*** EXTRACTED DATA ***

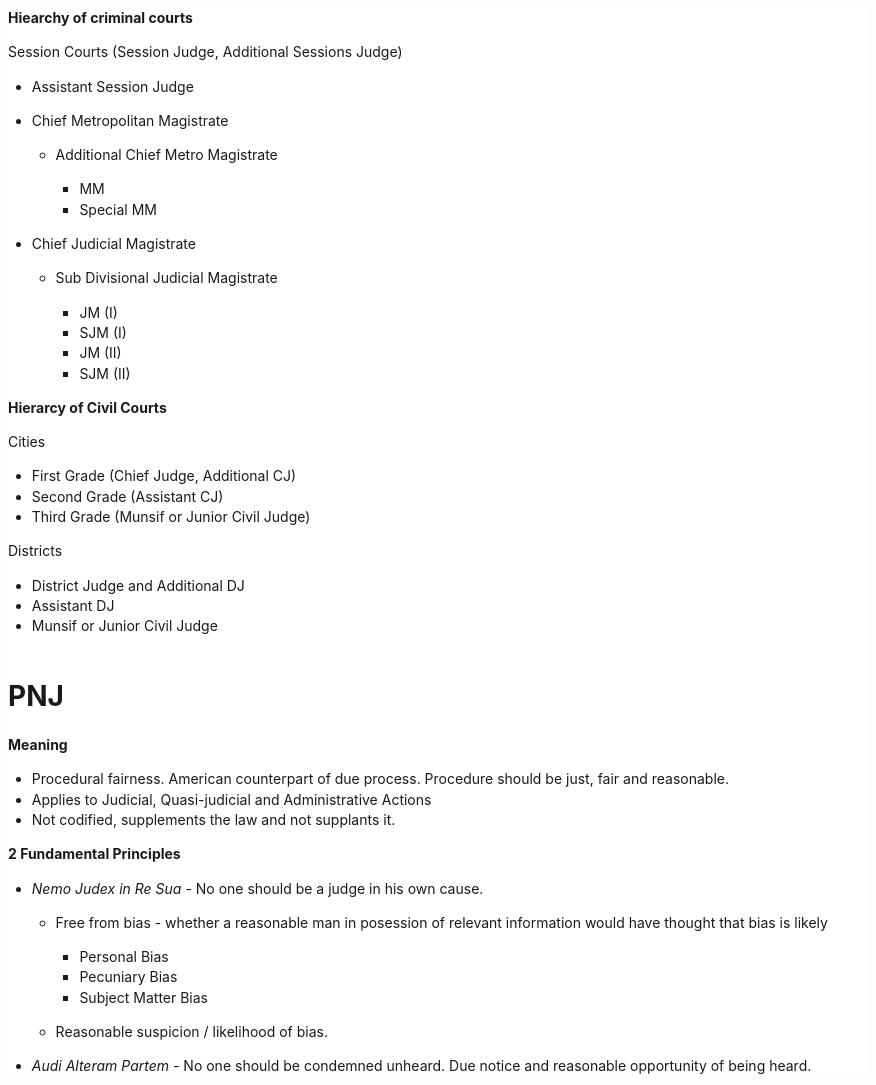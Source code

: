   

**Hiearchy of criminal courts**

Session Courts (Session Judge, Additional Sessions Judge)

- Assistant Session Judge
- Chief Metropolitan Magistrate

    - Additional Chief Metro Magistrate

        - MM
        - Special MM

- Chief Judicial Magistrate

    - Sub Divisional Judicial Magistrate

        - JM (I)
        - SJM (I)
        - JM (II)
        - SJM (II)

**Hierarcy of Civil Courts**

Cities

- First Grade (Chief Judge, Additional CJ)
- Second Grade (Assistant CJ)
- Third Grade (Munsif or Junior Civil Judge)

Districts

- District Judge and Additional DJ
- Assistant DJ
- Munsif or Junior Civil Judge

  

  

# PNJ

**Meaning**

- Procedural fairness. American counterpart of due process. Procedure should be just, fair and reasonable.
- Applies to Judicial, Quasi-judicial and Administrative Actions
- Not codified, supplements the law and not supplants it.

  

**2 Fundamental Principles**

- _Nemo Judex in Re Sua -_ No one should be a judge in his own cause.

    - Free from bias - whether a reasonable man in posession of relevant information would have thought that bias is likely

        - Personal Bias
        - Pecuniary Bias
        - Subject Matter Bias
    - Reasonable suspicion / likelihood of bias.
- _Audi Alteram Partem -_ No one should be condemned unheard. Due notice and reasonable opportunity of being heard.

*** End of EXTRACTED DATA ***
*** EXTRACTED DATA ***

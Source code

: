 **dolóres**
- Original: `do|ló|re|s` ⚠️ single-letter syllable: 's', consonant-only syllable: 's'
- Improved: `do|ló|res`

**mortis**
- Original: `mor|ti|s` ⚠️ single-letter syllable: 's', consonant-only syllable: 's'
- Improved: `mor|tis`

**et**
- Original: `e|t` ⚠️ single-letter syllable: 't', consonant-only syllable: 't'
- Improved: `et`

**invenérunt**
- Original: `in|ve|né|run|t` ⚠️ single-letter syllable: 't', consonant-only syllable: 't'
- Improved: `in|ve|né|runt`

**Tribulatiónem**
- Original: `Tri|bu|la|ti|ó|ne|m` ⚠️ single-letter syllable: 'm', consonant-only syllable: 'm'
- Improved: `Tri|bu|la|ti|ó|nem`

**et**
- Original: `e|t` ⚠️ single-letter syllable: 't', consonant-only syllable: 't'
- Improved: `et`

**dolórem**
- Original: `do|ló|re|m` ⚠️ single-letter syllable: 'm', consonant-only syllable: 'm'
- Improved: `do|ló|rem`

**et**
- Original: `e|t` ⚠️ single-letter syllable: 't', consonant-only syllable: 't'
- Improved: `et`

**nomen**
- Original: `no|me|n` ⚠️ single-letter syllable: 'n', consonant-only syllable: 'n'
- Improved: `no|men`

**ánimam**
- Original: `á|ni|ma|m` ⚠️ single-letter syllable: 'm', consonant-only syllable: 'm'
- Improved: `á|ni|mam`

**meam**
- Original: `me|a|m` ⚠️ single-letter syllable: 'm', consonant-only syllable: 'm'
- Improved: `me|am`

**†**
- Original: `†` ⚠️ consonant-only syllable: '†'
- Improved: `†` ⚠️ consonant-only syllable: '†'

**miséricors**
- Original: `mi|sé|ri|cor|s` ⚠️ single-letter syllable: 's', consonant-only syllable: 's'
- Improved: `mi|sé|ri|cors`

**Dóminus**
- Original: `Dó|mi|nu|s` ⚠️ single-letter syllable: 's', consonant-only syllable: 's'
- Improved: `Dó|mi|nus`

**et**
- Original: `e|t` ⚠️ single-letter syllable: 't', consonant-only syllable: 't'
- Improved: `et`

*** End of EXTRACTED DATA ***

YOUR OBJECTIVE:
If a line of the data above contains "Chief", copy it out.

SOLVED PROBLEM:
- Chief Metropolitan Magistrate
    - Additional Chief Metro Magistrate
- Chief Judicial Magistrate
- First Grade (Chief Judge, Additional CJ)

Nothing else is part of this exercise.